一方、毛利側が本能寺の変報を知ったのは、「四日の七ツさがり」で、これは桐野作人氏によると五日の午前四時過ぎ説になると考えられる。


信長の死を知った毛利陣では吉川元春小早川隆景・宍戸備前(元続)が談合し、この時、

「だまされた」と吉川元春(もとはる)、「さあ、馬を乗り殺すはこの時ぞ、全速力で追いかけよう」。ここで、小早川隆景が兄を説得する。まず天下の心懸けすべからず、それから誓書を破ることは、誓書で輝元擁立を我々に約束させた亡き父元就(もとなり)への裏切りである、と。

(『秀吉戦記 谷口克広』)

という、テレビドラマや小説等に良く採用されている有名な話が出てくる(これについてはまた後で書く予定)。


その後に、あまり知られていない話が書かれている。

一 それより毛利家へ早飛脚御立被成候今度其表におゐて陣和談と申かはし互の誓紙をかため罷上候事ふりやくの様に可被思召候へとも弓馬(の道)にはかよふの事も互の事に候と可被思召候我君信長公を明智日向守光秀無道の故により当月二日に奉討候間この上は光秀と君の弔合戦仕打死の覚悟に御座候若又拙者武運もなからへ候はゝ右の申談も候所は目出度以来は可得御意覚悟に候天下の御望尤もかと存候猶自是可得御意候吉川駿河守殿小早川左衛門允殿宍戸備前守殿えと御状に候早飛脚毛利家へ被進候それより彼渡り御越被成と相聞え申候事


姫路城へと向かう途中で秀吉は毛利に飛脚を送っているのだ。(信長の死を隠して)誓紙を交わしたのは武略(計略)みたいだけれど、弓馬の道ではこのようなことはお互い様、信長公が明智に討たれた弔合戦をして死ぬ覚悟云々。

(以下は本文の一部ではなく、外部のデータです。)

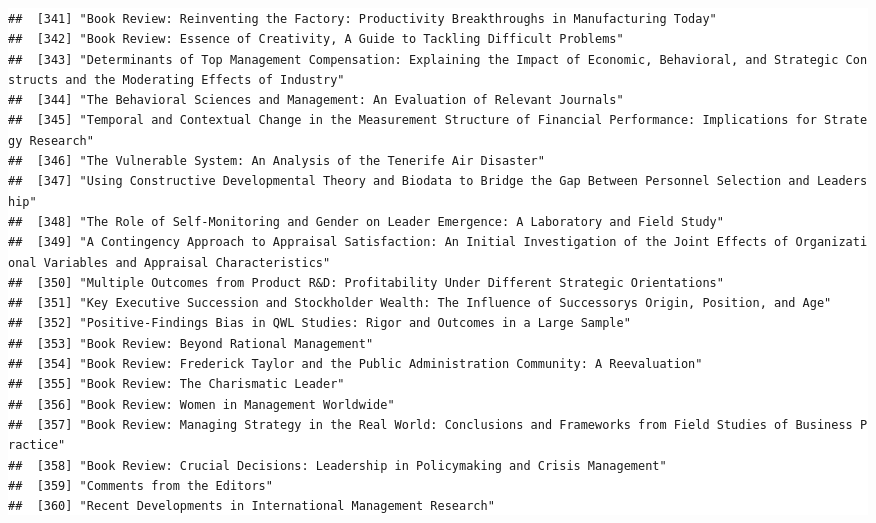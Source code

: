     ##  [341] "Book Review: Reinventing the Factory: Productivity Breakthroughs in Manufacturing Today"                                                                                                                                                                         
    ##  [342] "Book Review: Essence of Creativity, A Guide to Tackling Difficult Problems"                                                                                                                                                                                      
    ##  [343] "Determinants of Top Management Compensation: Explaining the Impact of Economic, Behavioral, and Strategic Constructs and the Moderating Effects of Industry"                                                                                                     
    ##  [344] "The Behavioral Sciences and Management: An Evaluation of Relevant Journals"                                                                                                                                                                                      
    ##  [345] "Temporal and Contextual Change in the Measurement Structure of Financial Performance: Implications for Strategy Research"                                                                                                                                        
    ##  [346] "The Vulnerable System: An Analysis of the Tenerife Air Disaster"                                                                                                                                                                                                 
    ##  [347] "Using Constructive Developmental Theory and Biodata to Bridge the Gap Between Personnel Selection and Leadership"                                                                                                                                                
    ##  [348] "The Role of Self-Monitoring and Gender on Leader Emergence: A Laboratory and Field Study"                                                                                                                                                                        
    ##  [349] "A Contingency Approach to Appraisal Satisfaction: An Initial Investigation of the Joint Effects of Organizational Variables and Appraisal Characteristics"                                                                                                       
    ##  [350] "Multiple Outcomes from Product R&D: Profitability Under Different Strategic Orientations"                                                                                                                                                                        
    ##  [351] "Key Executive Succession and Stockholder Wealth: The Influence of Successorys Origin, Position, and Age"                                                                                                                                                         
    ##  [352] "Positive-Findings Bias in QWL Studies: Rigor and Outcomes in a Large Sample"                                                                                                                                                                                     
    ##  [353] "Book Review: Beyond Rational Management"                                                                                                                                                                                                                         
    ##  [354] "Book Review: Frederick Taylor and the Public Administration Community: A Reevaluation"                                                                                                                                                                           
    ##  [355] "Book Review: The Charismatic Leader"                                                                                                                                                                                                                             
    ##  [356] "Book Review: Women in Management Worldwide"                                                                                                                                                                                                                      
    ##  [357] "Book Review: Managing Strategy in the Real World: Conclusions and Frameworks from Field Studies of Business Practice"                                                                                                                                            
    ##  [358] "Book Review: Crucial Decisions: Leadership in Policymaking and Crisis Management"                                                                                                                                                                                
    ##  [359] "Comments from the Editors"                                                                                                                                                                                                                                       
    ##  [360] "Recent Developments in International Management Research"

この時『川角太閤記』の中の秀吉は既に高松を出発している。また毛利軍も退却している。そういうことになってはいるのだが、よくよく考えてみれば、『川角太閤記』における秀吉も毛利側に信長の死を知らせているのである。


この点、『甫庵太閤記』と『川角太閤記』の記事は大きく異なっているように見えて、五日に秀吉から毛利側に信長の死を伝えたという点では一致しているのである。


どういうことかと推測するに、『川角太閤記』の著者は秀吉が五日に出発したという情報と、五日に秀吉が毛利側に連絡したという情報を別個に入手して、一つにまとめたと考えるのが妥当なのではないだろうか?